## Material for this exercise
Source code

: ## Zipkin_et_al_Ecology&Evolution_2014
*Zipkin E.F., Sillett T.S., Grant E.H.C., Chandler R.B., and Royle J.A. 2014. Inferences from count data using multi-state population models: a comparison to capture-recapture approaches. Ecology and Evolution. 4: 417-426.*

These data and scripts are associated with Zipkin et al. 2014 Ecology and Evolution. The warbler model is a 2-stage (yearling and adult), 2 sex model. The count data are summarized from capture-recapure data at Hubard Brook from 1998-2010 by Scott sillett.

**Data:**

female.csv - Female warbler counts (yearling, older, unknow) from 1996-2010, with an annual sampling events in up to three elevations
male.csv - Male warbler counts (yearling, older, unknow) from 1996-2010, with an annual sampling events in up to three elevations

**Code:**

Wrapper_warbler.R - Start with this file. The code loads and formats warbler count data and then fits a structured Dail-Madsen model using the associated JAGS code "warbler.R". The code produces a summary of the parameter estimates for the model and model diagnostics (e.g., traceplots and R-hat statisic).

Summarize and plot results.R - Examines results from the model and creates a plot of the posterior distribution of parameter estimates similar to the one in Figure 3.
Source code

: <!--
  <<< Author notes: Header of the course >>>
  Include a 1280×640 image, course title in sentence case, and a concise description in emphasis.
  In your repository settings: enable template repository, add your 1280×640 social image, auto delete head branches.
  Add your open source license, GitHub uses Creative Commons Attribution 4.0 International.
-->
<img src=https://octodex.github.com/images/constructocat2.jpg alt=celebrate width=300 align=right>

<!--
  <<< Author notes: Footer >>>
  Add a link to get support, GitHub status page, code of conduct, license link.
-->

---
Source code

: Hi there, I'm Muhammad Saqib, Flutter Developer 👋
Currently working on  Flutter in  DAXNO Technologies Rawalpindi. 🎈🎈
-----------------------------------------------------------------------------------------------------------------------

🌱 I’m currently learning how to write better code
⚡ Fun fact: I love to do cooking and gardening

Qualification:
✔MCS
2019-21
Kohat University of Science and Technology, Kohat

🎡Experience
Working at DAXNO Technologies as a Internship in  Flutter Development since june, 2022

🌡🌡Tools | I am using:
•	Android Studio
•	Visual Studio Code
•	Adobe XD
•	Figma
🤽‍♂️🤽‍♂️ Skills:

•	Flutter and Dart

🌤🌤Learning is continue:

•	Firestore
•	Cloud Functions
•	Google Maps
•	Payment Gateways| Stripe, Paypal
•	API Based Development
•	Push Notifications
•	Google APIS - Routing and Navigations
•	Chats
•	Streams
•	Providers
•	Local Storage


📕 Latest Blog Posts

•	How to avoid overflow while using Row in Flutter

## What is being asked
Extract the data exactly as given.

## Output below
Source code

: ## Zipkin_et_al_Ecology&Evolution_2014
*Zipkin E.F., Sillett T.S., Grant E.H.C., Chandler R.B., and Royle J.A. 2014. Inferences from count data using multi-state population models: a comparison to capture-recapture approaches. Ecology and Evolution. 4: 417-426.*

These data and scripts are associated with Zipkin et al. 2014 Ecology and Evolution. The warbler model is a 2-stage (yearling and adult), 2 sex model. The count data are summarized from capture-recapure data at Hubard Brook from 1998-2010 by Scott sillett.

**Data:**

female.csv - Female warbler counts (yearling, older, unknow) from 1996-2010, with an annual sampling events in up to three elevations
male.csv - Male warbler counts (yearling, older, unknow) from 1996-2010, with an annual sampling events in up to three elevations

**Code:**

Wrapper_warbler.R - Start with this file. The code loads and formats warbler count data and then fits a structured Dail-Madsen model using the associated JAGS code "warbler.R". The code produces a summary of the parameter estimates for the model and model diagnostics (e.g., traceplots and R-hat statisic).

Summarize and plot results.R - Examines results from the model and creates a plot of the posterior distribution of parameter estimates similar to the one in Figure 3.
Source code

: <!--
  <<< Author notes: Header of the course >>>
  Include a 1280×640 image, course title in sentence case, and a concise description in emphasis.
  In your repository settings: enable template repository, add your 1280×640 social image, auto delete head branches.
  Add your open source license, GitHub uses Creative Commons Attribution 4.0 International.
-->
<img src=https://octodex.github.com/images/constructocat2.jpg alt=celebrate width=300 align=right>

<!--
  <<< Author notes: Footer >>>
  Add a link to get support, GitHub status page, code of conduct, license link.
-->

---
Source code

: Hi there, I'm Muhammad Saqib, Flutter Developer 👋
Currently working on  Flutter in  DAXNO Technologies Rawalpindi. 🎈🎈
-----------------------------------------------------------------------------------------------------------------------

🌱 I’m currently learning how to write better code
⚡ Fun fact: I love to do cooking and gardening

Qualification:
✔MCS
2019-21
Kohat University of Science and Technology, Kohat

🎡Experience
Working at DAXNO Technologies as a Internship in  Flutter Development since june, 2022

🌡🌡Tools | I am using:
•	Android Studio
•	Visual Studio Code
•	Adobe XD
•	Figma
🤽‍♂️🤽‍♂️ Skills:

•	Flutter and Dart

🌤🌤Learning is continue:

•	Firestore
•	Cloud Functions
•	Google Maps
•	Payment Gateways| Stripe, Paypal
•	API Based Development
•	Push Notifications
•	Google APIS - Routing and Navigations
•	Chats
•	Streams
•	Providers
•	Local Storage


📕 Latest Blog Posts

•	How to avoid overflow while using Row in Flutter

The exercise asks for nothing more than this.